EXERCISE REQUIREMENTS
Look through the entries below. Say how many lines include "BrunoDisliler", with nothing added.

DATA EXCERPTS
↓↓↓

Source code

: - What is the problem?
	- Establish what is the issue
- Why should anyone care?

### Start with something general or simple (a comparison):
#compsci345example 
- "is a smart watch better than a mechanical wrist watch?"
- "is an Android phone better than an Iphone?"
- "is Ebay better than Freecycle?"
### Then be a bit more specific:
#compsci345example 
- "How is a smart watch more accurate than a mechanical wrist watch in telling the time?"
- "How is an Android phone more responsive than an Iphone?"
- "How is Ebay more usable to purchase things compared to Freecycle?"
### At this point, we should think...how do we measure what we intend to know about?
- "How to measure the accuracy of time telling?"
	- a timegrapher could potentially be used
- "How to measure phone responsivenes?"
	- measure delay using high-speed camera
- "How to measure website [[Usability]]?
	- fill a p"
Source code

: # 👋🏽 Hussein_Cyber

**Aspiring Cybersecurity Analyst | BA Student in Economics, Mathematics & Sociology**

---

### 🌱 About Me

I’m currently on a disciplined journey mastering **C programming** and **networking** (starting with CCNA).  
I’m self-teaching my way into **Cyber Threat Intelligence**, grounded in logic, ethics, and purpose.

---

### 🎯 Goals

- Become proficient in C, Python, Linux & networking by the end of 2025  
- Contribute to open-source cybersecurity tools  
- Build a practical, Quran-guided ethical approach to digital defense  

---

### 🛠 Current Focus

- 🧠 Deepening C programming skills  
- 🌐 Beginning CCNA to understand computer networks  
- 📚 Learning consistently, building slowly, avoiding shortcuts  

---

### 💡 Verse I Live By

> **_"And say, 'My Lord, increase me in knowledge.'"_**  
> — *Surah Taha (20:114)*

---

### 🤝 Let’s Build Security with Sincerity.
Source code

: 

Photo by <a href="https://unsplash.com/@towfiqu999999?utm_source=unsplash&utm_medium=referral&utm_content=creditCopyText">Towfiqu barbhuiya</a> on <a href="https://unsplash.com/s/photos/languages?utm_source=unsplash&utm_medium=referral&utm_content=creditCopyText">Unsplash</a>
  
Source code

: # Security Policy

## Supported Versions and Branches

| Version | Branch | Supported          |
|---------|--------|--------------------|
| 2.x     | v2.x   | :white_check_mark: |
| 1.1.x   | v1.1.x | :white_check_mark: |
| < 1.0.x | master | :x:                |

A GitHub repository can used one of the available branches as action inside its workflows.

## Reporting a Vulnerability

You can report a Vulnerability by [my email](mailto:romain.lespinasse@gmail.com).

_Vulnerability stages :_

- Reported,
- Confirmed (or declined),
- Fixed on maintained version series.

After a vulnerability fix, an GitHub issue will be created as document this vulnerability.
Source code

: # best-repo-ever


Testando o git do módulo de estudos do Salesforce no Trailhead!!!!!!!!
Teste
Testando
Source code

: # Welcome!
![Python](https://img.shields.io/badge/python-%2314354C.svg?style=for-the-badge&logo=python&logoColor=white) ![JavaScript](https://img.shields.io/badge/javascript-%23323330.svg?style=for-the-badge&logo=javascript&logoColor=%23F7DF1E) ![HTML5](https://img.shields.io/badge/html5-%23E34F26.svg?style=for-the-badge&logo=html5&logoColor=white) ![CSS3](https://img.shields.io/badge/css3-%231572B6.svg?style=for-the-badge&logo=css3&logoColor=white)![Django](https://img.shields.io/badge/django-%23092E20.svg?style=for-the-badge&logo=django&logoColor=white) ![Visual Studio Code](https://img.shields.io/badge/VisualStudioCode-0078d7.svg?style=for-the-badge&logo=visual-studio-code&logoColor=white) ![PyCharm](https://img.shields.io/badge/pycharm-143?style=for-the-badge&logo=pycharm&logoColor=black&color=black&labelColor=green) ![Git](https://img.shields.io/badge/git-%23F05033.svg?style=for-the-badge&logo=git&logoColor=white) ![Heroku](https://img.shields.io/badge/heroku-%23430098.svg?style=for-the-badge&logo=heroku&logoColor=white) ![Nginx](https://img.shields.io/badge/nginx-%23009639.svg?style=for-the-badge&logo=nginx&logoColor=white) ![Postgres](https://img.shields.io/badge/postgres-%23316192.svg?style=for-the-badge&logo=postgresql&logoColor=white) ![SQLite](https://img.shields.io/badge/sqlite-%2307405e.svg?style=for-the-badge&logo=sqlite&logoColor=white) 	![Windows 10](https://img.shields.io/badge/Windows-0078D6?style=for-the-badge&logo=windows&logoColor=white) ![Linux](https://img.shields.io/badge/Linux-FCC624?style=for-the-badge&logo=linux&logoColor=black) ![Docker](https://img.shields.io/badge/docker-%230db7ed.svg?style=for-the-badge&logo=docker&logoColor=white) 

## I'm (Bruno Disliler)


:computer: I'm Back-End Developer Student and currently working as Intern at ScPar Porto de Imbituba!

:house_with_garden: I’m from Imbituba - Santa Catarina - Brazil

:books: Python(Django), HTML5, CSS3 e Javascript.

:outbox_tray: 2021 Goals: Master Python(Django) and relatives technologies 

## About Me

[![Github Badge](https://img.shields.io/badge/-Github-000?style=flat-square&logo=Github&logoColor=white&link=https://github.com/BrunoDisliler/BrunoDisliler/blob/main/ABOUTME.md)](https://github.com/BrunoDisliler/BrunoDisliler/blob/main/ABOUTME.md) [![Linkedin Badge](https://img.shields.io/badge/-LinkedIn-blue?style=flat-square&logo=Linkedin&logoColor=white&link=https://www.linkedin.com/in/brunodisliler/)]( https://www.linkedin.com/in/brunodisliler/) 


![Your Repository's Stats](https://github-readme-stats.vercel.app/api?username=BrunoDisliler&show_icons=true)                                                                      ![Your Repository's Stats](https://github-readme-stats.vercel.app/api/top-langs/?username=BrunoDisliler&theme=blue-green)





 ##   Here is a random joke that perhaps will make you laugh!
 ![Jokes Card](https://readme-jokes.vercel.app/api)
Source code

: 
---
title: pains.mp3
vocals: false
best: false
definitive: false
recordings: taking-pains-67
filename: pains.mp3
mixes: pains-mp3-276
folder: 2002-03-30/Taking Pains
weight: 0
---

↑↑↑

YOUR SOLUTION
2